### Assigned task
In the records below, find each line with "benevolat" and copy it.
== Data records
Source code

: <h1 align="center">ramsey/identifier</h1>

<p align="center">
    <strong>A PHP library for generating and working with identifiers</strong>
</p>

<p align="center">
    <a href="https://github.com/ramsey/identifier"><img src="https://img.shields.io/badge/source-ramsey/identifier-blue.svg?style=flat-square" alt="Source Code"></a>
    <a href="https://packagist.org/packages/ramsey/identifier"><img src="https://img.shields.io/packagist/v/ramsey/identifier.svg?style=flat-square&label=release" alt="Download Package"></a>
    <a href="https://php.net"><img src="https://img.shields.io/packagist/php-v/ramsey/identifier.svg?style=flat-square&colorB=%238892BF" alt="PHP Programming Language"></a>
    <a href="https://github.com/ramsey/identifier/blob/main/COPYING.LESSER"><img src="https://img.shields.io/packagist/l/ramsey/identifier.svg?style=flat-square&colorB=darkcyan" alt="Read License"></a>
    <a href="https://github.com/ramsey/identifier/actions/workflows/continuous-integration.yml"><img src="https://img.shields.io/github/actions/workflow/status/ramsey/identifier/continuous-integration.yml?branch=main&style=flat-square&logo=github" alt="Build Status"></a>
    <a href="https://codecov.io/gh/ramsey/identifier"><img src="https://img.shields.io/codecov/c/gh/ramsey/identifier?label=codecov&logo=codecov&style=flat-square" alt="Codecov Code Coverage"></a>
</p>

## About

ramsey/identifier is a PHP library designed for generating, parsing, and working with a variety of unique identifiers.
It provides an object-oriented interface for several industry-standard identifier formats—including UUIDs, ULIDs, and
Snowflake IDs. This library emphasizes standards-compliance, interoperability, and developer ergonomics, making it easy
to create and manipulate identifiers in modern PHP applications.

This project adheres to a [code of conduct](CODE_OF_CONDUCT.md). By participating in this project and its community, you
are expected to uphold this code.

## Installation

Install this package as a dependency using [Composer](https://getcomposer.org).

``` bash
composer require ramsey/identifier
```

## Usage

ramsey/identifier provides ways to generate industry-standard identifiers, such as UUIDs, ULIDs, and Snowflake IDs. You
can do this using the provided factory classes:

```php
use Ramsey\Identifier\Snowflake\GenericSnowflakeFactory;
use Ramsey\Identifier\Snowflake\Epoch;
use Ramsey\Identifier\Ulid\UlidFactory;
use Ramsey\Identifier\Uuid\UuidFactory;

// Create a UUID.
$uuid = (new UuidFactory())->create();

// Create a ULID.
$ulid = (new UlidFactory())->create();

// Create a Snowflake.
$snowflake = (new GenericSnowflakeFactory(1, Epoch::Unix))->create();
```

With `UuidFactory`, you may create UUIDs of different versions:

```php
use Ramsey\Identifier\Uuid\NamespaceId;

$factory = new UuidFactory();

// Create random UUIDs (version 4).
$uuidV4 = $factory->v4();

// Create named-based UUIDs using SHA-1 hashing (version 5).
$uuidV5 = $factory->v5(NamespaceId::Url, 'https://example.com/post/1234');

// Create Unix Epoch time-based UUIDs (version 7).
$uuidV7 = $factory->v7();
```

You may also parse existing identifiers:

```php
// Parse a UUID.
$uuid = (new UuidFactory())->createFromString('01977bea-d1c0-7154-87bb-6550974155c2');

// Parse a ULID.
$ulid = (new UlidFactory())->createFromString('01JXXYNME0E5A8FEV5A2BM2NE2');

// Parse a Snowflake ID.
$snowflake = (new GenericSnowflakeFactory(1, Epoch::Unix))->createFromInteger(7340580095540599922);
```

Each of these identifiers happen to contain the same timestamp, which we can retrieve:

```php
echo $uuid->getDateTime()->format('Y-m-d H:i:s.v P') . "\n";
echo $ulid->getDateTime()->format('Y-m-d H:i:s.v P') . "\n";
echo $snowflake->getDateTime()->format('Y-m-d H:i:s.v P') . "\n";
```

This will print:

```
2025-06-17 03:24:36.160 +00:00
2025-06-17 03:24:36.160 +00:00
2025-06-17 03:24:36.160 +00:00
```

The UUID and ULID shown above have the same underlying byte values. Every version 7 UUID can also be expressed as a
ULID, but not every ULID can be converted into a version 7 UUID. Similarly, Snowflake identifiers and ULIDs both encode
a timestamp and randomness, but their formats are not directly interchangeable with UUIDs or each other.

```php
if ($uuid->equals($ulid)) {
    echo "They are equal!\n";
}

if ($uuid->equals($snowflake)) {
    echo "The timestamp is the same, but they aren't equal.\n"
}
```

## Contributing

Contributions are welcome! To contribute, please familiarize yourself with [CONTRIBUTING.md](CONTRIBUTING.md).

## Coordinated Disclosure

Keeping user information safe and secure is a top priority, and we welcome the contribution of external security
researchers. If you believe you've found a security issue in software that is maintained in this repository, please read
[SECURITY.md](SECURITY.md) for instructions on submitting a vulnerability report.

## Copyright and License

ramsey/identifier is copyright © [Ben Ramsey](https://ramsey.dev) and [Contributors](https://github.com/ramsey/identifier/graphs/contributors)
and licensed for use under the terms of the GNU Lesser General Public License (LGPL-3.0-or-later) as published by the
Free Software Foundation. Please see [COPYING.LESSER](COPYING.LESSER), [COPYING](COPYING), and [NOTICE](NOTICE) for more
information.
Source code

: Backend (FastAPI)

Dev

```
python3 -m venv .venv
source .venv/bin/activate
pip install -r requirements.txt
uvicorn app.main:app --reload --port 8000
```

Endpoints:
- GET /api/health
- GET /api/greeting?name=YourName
====
== Data records
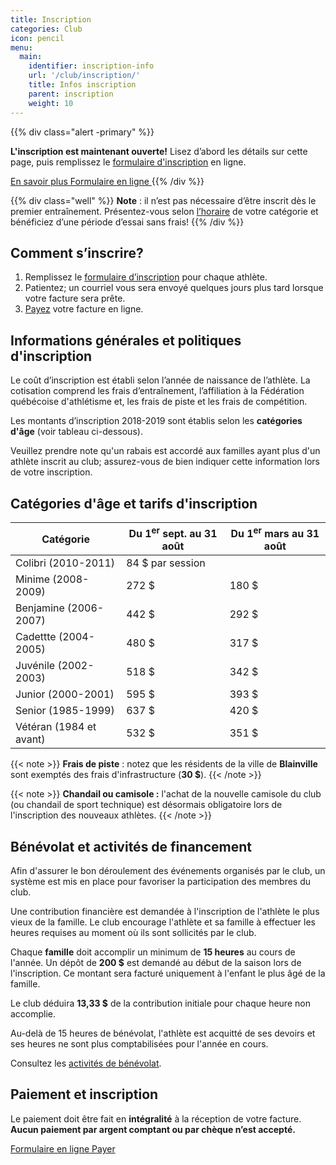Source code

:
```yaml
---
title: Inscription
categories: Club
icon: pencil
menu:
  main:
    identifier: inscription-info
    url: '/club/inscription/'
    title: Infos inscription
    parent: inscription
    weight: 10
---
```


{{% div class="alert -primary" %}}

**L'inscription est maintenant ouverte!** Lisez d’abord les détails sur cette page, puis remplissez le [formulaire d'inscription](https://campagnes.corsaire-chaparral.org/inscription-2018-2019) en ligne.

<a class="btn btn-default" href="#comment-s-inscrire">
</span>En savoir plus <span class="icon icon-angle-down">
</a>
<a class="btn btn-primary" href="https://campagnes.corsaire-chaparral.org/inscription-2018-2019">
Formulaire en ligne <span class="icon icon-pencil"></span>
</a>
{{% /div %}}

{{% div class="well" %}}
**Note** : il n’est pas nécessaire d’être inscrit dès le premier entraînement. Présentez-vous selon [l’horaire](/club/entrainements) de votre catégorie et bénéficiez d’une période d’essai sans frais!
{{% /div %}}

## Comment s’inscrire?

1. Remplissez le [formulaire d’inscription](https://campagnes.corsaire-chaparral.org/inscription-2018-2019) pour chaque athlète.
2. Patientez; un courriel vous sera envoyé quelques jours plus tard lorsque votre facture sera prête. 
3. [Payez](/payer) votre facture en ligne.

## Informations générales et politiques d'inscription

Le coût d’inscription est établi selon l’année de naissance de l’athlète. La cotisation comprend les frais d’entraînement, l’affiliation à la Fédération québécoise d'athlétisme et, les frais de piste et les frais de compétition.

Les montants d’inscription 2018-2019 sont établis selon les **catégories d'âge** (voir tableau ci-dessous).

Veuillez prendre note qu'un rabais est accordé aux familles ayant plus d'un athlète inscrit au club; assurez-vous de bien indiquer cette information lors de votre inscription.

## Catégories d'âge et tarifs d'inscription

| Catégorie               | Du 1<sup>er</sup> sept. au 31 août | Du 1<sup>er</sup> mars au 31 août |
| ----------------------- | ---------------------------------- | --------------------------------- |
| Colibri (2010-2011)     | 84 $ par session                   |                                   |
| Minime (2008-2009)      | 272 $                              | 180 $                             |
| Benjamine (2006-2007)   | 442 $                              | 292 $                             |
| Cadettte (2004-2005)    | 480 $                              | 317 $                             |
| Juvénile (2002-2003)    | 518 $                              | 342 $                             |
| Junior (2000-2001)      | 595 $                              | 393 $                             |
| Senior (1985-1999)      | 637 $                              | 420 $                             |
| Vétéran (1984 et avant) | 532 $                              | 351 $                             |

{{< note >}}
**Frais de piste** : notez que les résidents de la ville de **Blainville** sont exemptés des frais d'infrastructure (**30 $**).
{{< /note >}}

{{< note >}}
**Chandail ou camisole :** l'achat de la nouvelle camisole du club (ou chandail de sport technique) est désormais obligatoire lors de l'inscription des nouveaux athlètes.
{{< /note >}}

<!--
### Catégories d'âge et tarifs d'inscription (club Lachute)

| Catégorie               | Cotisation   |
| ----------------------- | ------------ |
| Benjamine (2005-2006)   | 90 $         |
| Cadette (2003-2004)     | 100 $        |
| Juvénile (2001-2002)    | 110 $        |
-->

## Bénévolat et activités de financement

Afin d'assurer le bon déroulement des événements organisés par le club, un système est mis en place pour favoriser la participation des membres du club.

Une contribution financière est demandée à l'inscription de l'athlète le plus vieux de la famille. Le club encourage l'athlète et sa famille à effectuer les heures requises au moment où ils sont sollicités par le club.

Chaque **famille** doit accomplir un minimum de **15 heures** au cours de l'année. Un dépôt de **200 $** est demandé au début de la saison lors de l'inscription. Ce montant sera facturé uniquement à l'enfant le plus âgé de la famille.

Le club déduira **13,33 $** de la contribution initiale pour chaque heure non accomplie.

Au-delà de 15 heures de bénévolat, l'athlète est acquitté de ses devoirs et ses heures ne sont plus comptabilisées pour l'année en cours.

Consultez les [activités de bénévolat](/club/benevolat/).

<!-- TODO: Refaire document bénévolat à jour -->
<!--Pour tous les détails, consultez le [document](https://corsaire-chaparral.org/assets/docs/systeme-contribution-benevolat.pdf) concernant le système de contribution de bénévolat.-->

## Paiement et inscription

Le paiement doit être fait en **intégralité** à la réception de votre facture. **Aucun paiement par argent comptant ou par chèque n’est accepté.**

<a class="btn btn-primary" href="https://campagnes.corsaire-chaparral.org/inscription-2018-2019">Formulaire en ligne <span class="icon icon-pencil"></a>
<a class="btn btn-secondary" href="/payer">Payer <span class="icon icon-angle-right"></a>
====
### Answer space
Consultez les [activités de bénévolat](/club/benevolat/).
<!--Pour tous les détails, consultez le [document](https://corsaire-chaparral.org/assets/docs/systeme-contribution-benevolat.pdf) concernant le système de contribution de bénévolat.-->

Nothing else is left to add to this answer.